A Bungie demitiu Barrett em março de 2024, após os escândalos do movimento #MeToo que abalaram a indústria de jogos devido a alegações de assédio sexual.
Mas Barrett entrou com um processo contra seus antigos empregadores, a Sony Interactive Entertainment e a Bungie, alegando que foi demitido para evitar o pagamento de US$ 45 milhões ao qual ele afirma ter direito. Em um comunicado no X (via Games Beat), Barrett disse estar satisfeito com a resolução do processo.
“Estou muito satisfeito com o resultado e sou grato a todos que me apoiaram. Encerrar este capítulo me permite concentrar minha atenção no que vem a seguir na minha jornada nos jogos, e estou ansioso pelo que o futuro me reserva”, explicou.
Em um comunicado conjunto, as partes afirmaram: “o litígio entre a Sony Interactive Entertainment, a Bungie e Christopher Barrett foi resolvido.
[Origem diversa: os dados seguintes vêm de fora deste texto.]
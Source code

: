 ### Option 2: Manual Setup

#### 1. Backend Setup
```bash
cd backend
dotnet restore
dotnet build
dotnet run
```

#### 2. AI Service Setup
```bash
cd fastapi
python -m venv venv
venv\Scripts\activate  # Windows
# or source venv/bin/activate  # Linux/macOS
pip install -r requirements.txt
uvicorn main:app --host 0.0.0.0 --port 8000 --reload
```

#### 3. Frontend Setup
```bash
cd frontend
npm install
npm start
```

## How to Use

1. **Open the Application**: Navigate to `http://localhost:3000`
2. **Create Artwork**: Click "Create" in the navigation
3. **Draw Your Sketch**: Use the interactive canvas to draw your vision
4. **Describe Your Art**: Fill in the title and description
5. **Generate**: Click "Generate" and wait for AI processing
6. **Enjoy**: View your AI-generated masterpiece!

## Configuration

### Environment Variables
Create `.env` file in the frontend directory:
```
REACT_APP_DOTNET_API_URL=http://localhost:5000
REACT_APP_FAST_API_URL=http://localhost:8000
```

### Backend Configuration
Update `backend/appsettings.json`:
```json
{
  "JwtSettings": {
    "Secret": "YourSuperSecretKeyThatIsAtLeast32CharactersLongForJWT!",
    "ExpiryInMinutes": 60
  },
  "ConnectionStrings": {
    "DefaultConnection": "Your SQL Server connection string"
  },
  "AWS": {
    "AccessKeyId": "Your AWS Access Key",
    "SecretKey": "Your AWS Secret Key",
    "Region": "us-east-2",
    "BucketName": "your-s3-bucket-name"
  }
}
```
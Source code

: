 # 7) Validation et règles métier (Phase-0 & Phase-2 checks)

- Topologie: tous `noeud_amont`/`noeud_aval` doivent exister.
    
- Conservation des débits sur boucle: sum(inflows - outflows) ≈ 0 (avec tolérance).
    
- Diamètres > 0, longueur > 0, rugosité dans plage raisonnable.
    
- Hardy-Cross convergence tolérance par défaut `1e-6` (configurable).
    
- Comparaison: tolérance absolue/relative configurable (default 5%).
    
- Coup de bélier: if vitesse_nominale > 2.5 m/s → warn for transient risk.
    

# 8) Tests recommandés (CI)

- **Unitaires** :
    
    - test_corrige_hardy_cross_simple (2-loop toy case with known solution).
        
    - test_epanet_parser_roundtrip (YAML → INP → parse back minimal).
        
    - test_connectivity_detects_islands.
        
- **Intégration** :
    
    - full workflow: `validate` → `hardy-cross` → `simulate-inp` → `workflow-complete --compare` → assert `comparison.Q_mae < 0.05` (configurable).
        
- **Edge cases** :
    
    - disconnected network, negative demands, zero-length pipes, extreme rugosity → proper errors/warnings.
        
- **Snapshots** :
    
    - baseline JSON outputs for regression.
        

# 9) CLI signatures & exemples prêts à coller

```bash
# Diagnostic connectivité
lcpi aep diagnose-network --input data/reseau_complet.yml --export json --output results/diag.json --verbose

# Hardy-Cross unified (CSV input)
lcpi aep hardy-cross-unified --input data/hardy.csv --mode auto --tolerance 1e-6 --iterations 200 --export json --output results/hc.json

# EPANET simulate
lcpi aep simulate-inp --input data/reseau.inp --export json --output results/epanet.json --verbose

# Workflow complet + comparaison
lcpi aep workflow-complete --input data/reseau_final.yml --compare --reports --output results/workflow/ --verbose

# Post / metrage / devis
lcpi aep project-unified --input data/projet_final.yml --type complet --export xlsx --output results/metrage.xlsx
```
Por 25 anos, o Sr. Barrett contribuiu para alguns dos jogos de maior sucesso da Bungie. O Sr. Barrett foi o diretor original de Marathon, e seu nome foi adicionado aos créditos do jogo para refletir isso”.
O processo movido por Barrett alegava que os réus “deliberadamente destruíram a reputação de Barrett ao insinuarem falsamente e publicamente que o haviam ‘investigado’ e ‘descoberto’ que ele havia se envolvido em má conduta sexual. Os réus não se importaram que nada disso fosse verdade; eles tinham motivações flagrantes para seu esquema descarado.” E esse foi o pagamento ao qual ele alegou ter direito de acordo com seu contrato de trabalho.
O processo prosseguia afirmando que as empresas foram motivadas pela necessidade de “transferir a culpa e desviar a atenção de seus enormes fracassos comerciais. E para atingir esses objetivos corporativos, estavam dispostas a sacrificar Barrett”.